ABOUT THIS EXERCISE:
Look below for the line holding "The specific requirements" and the line holding "perform authorization management.". Repeat those two and everything between, exactly.

SUPPLIED DATA:

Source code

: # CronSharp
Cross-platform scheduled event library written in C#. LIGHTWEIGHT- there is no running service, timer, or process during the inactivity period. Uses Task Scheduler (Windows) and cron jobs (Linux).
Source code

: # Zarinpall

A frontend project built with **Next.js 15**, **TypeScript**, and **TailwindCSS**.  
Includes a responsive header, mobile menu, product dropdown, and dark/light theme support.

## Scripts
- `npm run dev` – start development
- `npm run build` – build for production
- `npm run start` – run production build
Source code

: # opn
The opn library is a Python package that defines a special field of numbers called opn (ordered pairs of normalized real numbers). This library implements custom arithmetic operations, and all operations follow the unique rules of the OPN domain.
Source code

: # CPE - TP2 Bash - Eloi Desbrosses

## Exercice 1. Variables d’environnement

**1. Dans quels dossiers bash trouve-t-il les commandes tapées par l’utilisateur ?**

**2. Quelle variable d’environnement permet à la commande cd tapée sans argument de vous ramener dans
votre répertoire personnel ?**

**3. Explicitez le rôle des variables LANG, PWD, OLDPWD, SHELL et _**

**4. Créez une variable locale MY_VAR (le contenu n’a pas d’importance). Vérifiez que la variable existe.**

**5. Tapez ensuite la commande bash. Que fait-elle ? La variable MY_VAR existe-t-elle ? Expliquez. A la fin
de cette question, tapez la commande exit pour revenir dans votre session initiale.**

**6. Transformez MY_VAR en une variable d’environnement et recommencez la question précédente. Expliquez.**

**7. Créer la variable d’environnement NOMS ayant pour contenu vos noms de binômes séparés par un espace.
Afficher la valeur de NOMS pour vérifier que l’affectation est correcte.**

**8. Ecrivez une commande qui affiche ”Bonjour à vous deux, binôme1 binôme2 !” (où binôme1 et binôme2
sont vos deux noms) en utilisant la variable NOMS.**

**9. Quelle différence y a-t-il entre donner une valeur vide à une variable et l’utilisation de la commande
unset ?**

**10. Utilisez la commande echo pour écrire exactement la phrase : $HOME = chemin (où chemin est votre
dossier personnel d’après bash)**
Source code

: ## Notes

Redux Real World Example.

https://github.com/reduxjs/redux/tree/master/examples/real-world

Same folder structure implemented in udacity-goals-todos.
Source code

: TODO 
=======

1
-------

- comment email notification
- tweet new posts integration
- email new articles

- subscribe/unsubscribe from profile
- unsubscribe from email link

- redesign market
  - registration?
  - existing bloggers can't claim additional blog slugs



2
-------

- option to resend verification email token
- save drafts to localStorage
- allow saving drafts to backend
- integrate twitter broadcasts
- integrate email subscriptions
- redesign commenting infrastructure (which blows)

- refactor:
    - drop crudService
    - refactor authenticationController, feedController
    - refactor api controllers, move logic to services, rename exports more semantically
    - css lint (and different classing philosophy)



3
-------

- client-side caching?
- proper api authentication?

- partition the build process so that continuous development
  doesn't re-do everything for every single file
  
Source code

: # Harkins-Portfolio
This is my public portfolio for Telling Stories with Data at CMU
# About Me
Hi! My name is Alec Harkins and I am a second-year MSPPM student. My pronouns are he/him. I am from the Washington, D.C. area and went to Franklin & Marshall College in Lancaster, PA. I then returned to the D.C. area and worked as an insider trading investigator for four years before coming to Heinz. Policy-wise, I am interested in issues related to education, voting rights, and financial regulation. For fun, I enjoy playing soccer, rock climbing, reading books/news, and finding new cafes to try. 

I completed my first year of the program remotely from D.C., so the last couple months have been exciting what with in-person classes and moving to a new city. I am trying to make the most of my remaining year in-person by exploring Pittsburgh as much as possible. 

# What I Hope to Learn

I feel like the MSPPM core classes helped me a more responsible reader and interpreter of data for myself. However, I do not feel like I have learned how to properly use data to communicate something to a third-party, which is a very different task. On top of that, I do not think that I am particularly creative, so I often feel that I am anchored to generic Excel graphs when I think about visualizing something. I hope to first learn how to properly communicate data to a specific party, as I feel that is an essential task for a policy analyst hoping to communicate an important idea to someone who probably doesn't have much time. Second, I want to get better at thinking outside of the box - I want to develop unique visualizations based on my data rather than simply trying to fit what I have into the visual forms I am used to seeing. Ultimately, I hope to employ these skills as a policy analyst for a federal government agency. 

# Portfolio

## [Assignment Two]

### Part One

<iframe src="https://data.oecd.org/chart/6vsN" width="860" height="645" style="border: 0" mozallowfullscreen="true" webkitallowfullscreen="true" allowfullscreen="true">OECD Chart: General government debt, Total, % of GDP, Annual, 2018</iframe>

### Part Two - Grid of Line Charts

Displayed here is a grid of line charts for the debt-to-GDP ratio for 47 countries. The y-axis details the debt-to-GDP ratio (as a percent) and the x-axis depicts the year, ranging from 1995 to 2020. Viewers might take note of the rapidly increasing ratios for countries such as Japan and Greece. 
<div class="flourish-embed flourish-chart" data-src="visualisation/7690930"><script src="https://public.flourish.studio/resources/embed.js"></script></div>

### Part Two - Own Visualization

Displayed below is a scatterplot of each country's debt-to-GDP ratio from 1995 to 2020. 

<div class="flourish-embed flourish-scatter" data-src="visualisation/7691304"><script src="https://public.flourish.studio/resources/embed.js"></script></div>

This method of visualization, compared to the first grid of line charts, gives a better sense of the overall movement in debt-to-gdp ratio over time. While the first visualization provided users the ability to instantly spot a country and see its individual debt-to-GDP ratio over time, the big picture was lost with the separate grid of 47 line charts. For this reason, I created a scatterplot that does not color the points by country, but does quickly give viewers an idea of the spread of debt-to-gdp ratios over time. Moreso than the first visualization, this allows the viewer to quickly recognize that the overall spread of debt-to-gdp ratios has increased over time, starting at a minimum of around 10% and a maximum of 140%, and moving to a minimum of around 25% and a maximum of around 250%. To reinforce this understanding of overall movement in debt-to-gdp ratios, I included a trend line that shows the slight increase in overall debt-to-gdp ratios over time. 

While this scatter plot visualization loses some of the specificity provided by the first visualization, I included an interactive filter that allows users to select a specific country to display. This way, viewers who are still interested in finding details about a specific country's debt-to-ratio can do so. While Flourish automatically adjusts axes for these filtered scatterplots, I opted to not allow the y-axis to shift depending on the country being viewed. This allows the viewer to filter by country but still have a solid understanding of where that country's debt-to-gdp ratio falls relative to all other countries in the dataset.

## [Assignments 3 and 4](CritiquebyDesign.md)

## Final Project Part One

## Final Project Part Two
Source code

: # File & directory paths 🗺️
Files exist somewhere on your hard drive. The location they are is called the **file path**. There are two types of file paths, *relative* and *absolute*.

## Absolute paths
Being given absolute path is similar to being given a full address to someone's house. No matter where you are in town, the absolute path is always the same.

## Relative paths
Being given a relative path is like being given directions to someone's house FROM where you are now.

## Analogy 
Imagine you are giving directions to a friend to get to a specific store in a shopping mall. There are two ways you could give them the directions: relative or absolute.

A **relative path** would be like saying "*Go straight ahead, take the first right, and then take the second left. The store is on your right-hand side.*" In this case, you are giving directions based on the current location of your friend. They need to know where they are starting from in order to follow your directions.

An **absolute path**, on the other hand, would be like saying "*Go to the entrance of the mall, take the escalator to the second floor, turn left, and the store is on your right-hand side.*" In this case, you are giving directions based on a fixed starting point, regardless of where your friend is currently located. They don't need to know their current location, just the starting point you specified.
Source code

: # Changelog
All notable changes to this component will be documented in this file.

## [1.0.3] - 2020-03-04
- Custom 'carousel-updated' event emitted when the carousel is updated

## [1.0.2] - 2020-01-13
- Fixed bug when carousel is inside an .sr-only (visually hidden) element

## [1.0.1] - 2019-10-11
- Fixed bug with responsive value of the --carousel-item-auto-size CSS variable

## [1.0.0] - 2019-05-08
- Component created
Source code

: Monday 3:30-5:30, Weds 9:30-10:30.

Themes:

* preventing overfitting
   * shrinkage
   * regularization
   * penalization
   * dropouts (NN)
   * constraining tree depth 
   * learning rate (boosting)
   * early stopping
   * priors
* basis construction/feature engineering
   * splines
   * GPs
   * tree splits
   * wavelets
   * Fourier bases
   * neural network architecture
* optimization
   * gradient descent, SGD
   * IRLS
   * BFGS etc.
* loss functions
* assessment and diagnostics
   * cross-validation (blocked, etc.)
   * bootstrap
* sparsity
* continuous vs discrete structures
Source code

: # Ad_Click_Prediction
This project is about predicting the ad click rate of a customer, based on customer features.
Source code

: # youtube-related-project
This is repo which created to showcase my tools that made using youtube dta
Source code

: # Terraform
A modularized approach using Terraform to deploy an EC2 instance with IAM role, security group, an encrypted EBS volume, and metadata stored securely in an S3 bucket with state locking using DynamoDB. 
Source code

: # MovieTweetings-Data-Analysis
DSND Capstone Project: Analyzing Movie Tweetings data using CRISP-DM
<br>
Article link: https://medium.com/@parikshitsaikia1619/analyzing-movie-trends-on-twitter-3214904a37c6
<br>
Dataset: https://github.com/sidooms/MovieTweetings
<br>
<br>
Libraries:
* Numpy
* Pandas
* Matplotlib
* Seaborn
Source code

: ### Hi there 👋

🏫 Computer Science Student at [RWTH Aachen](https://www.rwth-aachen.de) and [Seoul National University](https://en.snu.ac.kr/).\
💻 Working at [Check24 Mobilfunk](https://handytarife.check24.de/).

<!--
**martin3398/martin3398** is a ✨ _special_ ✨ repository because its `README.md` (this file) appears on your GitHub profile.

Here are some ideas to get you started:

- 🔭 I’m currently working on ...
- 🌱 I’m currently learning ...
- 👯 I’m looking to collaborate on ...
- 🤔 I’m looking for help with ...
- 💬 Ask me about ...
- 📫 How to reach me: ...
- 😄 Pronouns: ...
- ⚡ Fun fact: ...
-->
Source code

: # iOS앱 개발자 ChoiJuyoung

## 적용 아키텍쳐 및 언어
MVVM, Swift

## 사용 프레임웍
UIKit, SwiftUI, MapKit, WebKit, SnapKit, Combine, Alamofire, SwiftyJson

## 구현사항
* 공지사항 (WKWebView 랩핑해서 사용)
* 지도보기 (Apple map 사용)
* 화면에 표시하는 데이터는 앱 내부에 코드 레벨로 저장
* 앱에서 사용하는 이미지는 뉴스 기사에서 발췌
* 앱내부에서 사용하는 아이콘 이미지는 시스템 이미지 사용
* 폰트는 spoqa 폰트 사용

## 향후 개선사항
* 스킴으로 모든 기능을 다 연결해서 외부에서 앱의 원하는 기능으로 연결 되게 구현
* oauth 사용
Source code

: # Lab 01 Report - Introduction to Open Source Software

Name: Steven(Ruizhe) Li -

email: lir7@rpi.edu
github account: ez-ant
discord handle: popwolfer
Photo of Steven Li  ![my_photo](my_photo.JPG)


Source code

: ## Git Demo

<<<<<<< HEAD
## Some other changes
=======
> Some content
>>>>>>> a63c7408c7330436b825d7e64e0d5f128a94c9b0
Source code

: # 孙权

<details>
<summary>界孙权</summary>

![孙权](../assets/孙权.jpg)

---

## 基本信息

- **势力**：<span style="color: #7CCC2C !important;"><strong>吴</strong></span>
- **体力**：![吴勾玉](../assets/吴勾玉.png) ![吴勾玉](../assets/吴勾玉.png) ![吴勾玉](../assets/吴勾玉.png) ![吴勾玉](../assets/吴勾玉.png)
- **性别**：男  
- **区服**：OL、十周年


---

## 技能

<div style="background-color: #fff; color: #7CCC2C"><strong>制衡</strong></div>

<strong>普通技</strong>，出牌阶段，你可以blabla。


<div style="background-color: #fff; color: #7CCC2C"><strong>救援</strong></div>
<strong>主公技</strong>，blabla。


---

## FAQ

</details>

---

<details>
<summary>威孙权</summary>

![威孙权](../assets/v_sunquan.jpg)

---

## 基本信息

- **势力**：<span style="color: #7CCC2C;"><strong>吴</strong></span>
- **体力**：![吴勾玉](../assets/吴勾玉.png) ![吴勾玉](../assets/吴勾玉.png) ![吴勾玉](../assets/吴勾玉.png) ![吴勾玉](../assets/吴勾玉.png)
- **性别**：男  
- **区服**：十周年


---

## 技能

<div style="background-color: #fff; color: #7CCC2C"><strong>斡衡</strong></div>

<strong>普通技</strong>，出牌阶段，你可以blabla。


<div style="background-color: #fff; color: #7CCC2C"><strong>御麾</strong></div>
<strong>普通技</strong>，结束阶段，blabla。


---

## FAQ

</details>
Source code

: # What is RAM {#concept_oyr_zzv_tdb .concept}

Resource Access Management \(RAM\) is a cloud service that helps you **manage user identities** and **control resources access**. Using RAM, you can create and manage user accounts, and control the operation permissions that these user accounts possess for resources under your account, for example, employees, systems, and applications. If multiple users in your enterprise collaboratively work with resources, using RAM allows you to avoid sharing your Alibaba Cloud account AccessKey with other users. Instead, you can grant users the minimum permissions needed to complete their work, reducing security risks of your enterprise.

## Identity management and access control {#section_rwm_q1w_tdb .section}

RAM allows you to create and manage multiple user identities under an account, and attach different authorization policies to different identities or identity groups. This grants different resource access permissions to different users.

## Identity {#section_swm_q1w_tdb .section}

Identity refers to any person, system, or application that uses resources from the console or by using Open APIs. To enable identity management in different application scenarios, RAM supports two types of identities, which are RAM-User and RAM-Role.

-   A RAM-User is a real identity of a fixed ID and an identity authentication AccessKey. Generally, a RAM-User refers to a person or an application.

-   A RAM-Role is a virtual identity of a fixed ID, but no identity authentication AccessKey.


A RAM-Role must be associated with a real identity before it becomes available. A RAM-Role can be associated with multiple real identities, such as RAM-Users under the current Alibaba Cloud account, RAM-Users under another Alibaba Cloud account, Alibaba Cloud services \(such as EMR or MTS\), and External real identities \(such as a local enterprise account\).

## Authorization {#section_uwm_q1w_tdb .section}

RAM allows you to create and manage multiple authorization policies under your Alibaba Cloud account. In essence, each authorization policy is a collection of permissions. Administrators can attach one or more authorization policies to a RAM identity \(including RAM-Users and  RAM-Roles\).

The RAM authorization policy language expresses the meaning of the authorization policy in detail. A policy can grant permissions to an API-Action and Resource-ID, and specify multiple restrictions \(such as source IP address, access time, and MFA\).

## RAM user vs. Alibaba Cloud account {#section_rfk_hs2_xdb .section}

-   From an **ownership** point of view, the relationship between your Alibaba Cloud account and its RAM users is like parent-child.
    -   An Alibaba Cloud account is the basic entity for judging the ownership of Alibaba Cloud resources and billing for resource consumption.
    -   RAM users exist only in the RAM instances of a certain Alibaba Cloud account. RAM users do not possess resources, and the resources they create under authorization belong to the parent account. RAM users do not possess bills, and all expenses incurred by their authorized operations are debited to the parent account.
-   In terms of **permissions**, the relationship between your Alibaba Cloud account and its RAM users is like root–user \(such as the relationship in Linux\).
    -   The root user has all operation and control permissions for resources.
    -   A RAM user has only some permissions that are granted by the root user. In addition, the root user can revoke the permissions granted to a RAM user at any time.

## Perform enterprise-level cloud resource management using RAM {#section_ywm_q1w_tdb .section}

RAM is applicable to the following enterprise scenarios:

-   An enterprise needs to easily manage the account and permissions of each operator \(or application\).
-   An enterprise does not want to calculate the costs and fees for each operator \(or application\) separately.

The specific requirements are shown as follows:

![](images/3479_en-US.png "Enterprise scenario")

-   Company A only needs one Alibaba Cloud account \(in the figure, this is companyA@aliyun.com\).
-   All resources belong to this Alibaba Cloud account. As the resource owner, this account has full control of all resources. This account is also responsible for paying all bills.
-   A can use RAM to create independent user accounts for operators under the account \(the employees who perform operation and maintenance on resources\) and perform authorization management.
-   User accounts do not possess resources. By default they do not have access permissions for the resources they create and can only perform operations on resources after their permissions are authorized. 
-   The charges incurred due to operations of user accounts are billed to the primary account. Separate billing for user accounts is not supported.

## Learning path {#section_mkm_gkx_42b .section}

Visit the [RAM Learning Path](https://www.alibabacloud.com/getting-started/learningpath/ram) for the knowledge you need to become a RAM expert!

EXERCISE RESPONSE:
The specific requirements are shown as follows:

![](images/3479_en-US.png "Enterprise scenario")

-   Company A only needs one Alibaba Cloud account \(in the figure, this is companyA@aliyun.com\).
-   All resources belong to this Alibaba Cloud account. As the resource owner, this account has full control of all resources. This account is also responsible for paying all bills.
-   A can use RAM to create independent user accounts for operators under the account \(the employees who perform operation and maintenance on resources\) and perform authorization management.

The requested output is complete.